Data entries:

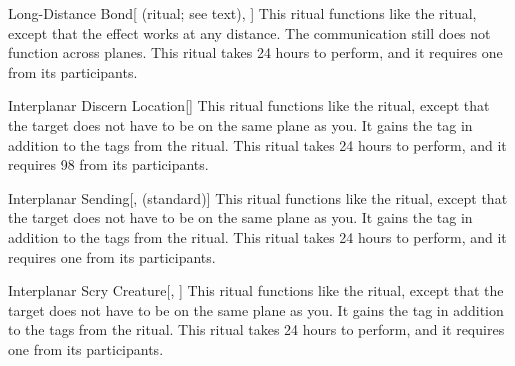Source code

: \lowercase{\hypertarget{spell:Long-Distance Bond}{}}\label{spell:Long-Distance Bond}
\begin{attuneability}[Rank 6]{\hypertarget{spell:Long-Distance Bond}{Long-Distance Bond}}[ (ritual; see text), ]
This ritual functions like the  ritual, except that the effect works at any distance.
The communication still does not function across planes.
This ritual takes 24 hours to perform, and it requires one  from its participants.
\end{attuneability}
\vspace{0.25em}



\lowercase{\hypertarget{spell:Interplanar Discern Location}{}}\label{spell:Interplanar Discern Location}
\begin{freeability}[Rank 7]{\hypertarget{spell:Interplanar Discern Location}{Interplanar Discern Location}}[]
This ritual functions like the  ritual, except that the target does not have to be on the same plane as you.
It gains the  tag in addition to the tags from the  ritual.
This ritual takes 24 hours to perform, and it requires 98  from its participants.
\end{freeability}
\vspace{0.25em}



\lowercase{\hypertarget{spell:Interplanar Sending}{}}\label{spell:Interplanar Sending}
\begin{freeability}[Rank 7]{\hypertarget{spell:Interplanar Sending}{Interplanar Sending}}[,  (standard)]
This ritual functions like the  ritual, except that the target does not have to be on the same plane as you.
It gains the  tag in addition to the tags from the  ritual.
This ritual takes 24 hours to perform, and it requires one  from its participants.
\end{freeability}
\vspace{0.25em}



\lowercase{\hypertarget{spell:Interplanar Scry Creature}{}}\label{spell:Interplanar Scry Creature}
\begin{freeability}[Rank 8]{\hypertarget{spell:Interplanar Scry Creature}{Interplanar Scry Creature}}[, ]
This ritual functions like the  ritual, except that the target does not have to be on the same plane as you.
It gains the  tag in addition to the tags from the  ritual.
This ritual takes 24 hours to perform, and it requires one  from its participants.
\end{freeability}
\vspace{0.25em}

## Problem to work on:
Provide the lines again, unchanged, from where the data above begins through the line containing "The communication still", both ends included, omitting pictures and adding nothing.

## Exercise answer:
Source code

: \lowercase{\hypertarget{spell:Long-Distance Bond}{}}\label{spell:Long-Distance Bond}
\begin{attuneability}[Rank 6]{\hypertarget{spell:Long-Distance Bond}{Long-Distance Bond}}[ (ritual; see text), ]
This ritual functions like the  ritual, except that the effect works at any distance.
The communication still does not function across planes.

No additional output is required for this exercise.